You need a way to get routes into the router (just like you would with IP) - the common way is to use routing protocols since MPLS networks normally are large scale.

Now, MPLS operates with labels, but it has

not quite.

1 of the big advantages of MPLS is 1 core network can do several jobs

- but the flip side is you need several protocols, and the MPLS switching often works at 2 or more levels.

if you have an MPLS backbone then you need labels as well as IP routes propagating between the nodes for the "native" MPLS topology - typically a carrier would use an IP routing protocol so the nodes can find each other (often IS-IS or OSPF), and a label distribution protocol to propagate the labels such as LDP for MPLS.

You can use the native MPLS topology directly if you were say an ISP and you wanted to get some MPLS label advantages in the core network, but most corporate networks use "MPLS VPN".

Here you have a 2nd set of labels and IP routes which are per VRF, so that each customer network has its own IP routing table and topology - this needs route + label propagation, often by BGP.

There are lots of complications you can use for faster convergence, resource reservation and so on, but those are optional addons.

In the general case the MPLS core may be supporting several sets of protocols at higher level for different lots of instances of services

- common ones are IPv4 VPNs, layer 2 / Ethernet VPNs (VPWS and VPLS), IPv6 VPNs, with plenty of others being pushed - whether they turn out to be useful and popular...?

Load balancing isnt anything to do with MPLS directly, MPLS just gives a couple of useful tools to help.

Equal cost paths is something that "just happens" with a routing protocol - the cost to get from 1 router to a subnet happens to be (or is designed to be) equal over 2 or more different paths.

The issue is whether the routing protocol and actual router implementation you are using knows what to do to load balance traffic across those paths.

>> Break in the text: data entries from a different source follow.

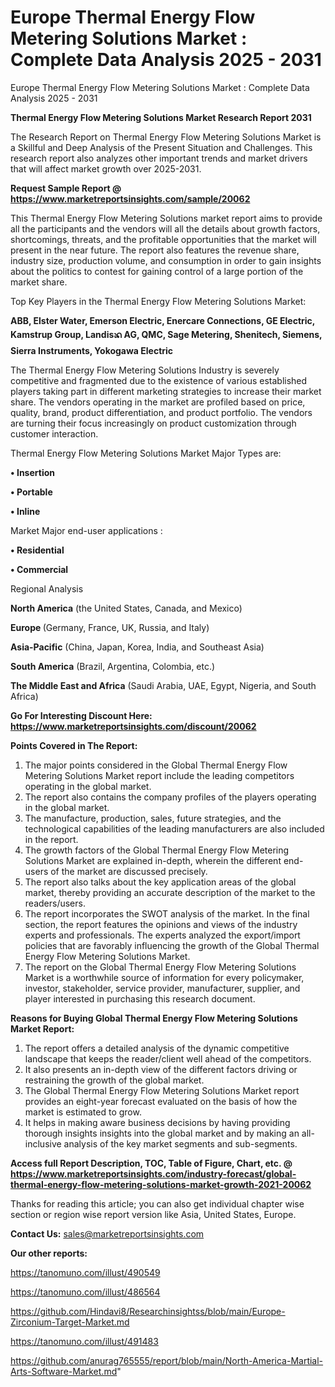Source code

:# Europe Thermal Energy Flow Metering Solutions Market : Complete Data Analysis 2025 - 2031
Europe Thermal Energy Flow Metering Solutions Market : Complete Data Analysis 2025 - 2031

<strong>Thermal Energy Flow Metering Solutions Market Research Report 2031</strong>

The Research Report on Thermal Energy Flow Metering Solutions Market is a Skillful and Deep Analysis of the Present Situation and Challenges. This research report also analyzes other important trends and market drivers that will affect market growth over 2025-2031.

<strong>Request Sample Report @ <a href=https://www.marketreportsinsights.com/sample/20062>https://www.marketreportsinsights.com/sample/20062</a></strong>

This Thermal Energy Flow Metering Solutions market report aims to provide all the participants and the vendors will all the details about growth factors, shortcomings, threats, and the profitable opportunities that the market will present in the near future. The report also features the revenue share, industry size, production volume, and consumption in order to gain insights about the politics to contest for gaining control of a large portion of the market share.

Top Key Players in the Thermal Energy Flow Metering Solutions Market:

<strong>ABB, Elster Water, Emerson Electric, Enercare Connections, GE Electric, Kamstrup Group, Landisᬪ AG, QMC, Sage Metering, Shenitech, Siemens, Sierra Instruments, Yokogawa Electric</strong>

The Thermal Energy Flow Metering Solutions Industry is severely competitive and fragmented due to the existence of various established players taking part in different marketing strategies to increase their market share. The vendors operating in the market are profiled based on price, quality, brand, product differentiation, and product portfolio. The vendors are turning their focus increasingly on product customization through customer interaction.

Thermal Energy Flow Metering Solutions Market Major Types are:

<strong>• Insertion

• Portable

• Inline</strong>

Market Major end-user applications :

<strong>• Residential

• Commercial</strong>

Regional Analysis

</u><strong><b>North America</b></strong> (the United States, Canada, and Mexico)

<strong><b>Europe </b></strong>(Germany, France, UK, Russia, and Italy)

<strong><b>Asia-Pacific</b></strong> (China, Japan, Korea, India, and Southeast Asia)

<strong><b>South America</b></strong> (Brazil, Argentina, Colombia, etc.)

<strong><b>The Middle East and Africa</b></strong> (Saudi Arabia, UAE, Egypt, Nigeria, and South Africa)

<strong>Go For Interesting Discount Here: <a href=https://www.marketreportsinsights.com/discount/20062>https://www.marketreportsinsights.com/discount/20062</a></strong>

<strong>Points Covered in The Report:</strong>
<ol>
  <li>The major points considered in the Global Thermal Energy Flow Metering Solutions Market report include the leading competitors operating in the global market.</li>
  <li>The report also contains the company profiles of the players operating in the global market.</li>
  <li>The manufacture, production, sales, future strategies, and the technological capabilities of the leading manufacturers are also included in the report.</li>
  <li>The growth factors of the Global Thermal Energy Flow Metering Solutions Market are explained in-depth, wherein the different end-users of the market are discussed precisely.</li>
  <li>The report also talks about the key application areas of the global market, thereby providing an accurate description of the market to the readers/users.</li>
  <li>The report incorporates the SWOT analysis of the market. In the final section, the report features the opinions and views of the industry experts and professionals. The experts analyzed the export/import policies that are favorably influencing the growth of the Global Thermal Energy Flow Metering Solutions Market.</li>
  <li>The report on the Global Thermal Energy Flow Metering Solutions Market is a worthwhile source of information for every policymaker, investor, stakeholder, service provider, manufacturer, supplier, and player interested in purchasing this research document.</li>
</ol>
<strong>Reasons for Buying Global Thermal Energy Flow Metering Solutions Market Report:</strong>

<ol>
  <li>The report offers a detailed analysis of the dynamic competitive landscape that keeps the reader/client well ahead of the competitors.</li>
  <li>It also presents an in-depth view of the different factors driving or restraining the growth of the global market.</li>
  <li>The Global Thermal Energy Flow Metering Solutions Market report provides an eight-year forecast evaluated on the basis of how the market is estimated to grow.</li>
  <li>It helps in making aware business decisions by having providing thorough insights insights into the global market and by making an all-inclusive analysis of the key market segments and sub-segments.</li>
</ol>
<strong>Access full Report Description, TOC, Table of Figure, Chart, etc. @ <a href=https://www.marketreportsinsights.com/industry-forecast/global-thermal-energy-flow-metering-solutions-market-growth-2021-20062>https://www.marketreportsinsights.com/industry-forecast/global-thermal-energy-flow-metering-solutions-market-growth-2021-20062</a></strong>


Thanks for reading this article; you can also get individual chapter wise section or region wise report version like Asia, United States, Europe.

<strong>Contact Us:</strong>
sales@marketreportsinsights.com

<strong>Our other reports:</strong>

<a href=https://tanomuno.com/illust/490549>https://tanomuno.com/illust/490549</a>

<a href=https://tanomuno.com/illust/486564>https://tanomuno.com/illust/486564</a>

<a href=https://github.com/Hindavi8/Researchinsightss/blob/main/Europe-Zirconium-Target-Market.md>https://github.com/Hindavi8/Researchinsightss/blob/main/Europe-Zirconium-Target-Market.md</a>

<a href=https://tanomuno.com/illust/491483>https://tanomuno.com/illust/491483</a>

<a href=https://github.com/anurag765555/report/blob/main/North-America-Martial-Arts-Software-Market.md>https://github.com/anurag765555/report/blob/main/North-America-Martial-Arts-Software-Market.md</a>"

This at least involves recognising multiple equal paths, putting more than 1 into a forwarding table at the same time, and splitting the traffic load across the paths.

The limitation is the routes have to be equal - that is easy in simple cases - eg when you have dual links at the same speed between 2 routers, but gets much harder as you add more boxes + complex topologies + unequal speed routes.

And being clever with the costing etc can backfire easily - a simple config mistake might mean good balancing in 1 case but only 1 path out of several gets optimised. In another that the aggregate bandwidth is the same as the slowest parallel link...

MPLS does have some useful ways to split traffic across non equal cost routes without causing loops - because "labels" mean paths are effectively connections and involve having some path state you can stitch multiple unequal paths and load balance across them, without getting forwarding loops.

Mind you - the resulting complexities are worth avoiding if you dont have to have the benefits - so not sure how much this is used in practice....

Reply to
Stephen

Hello Stephen,

thanks for your comments.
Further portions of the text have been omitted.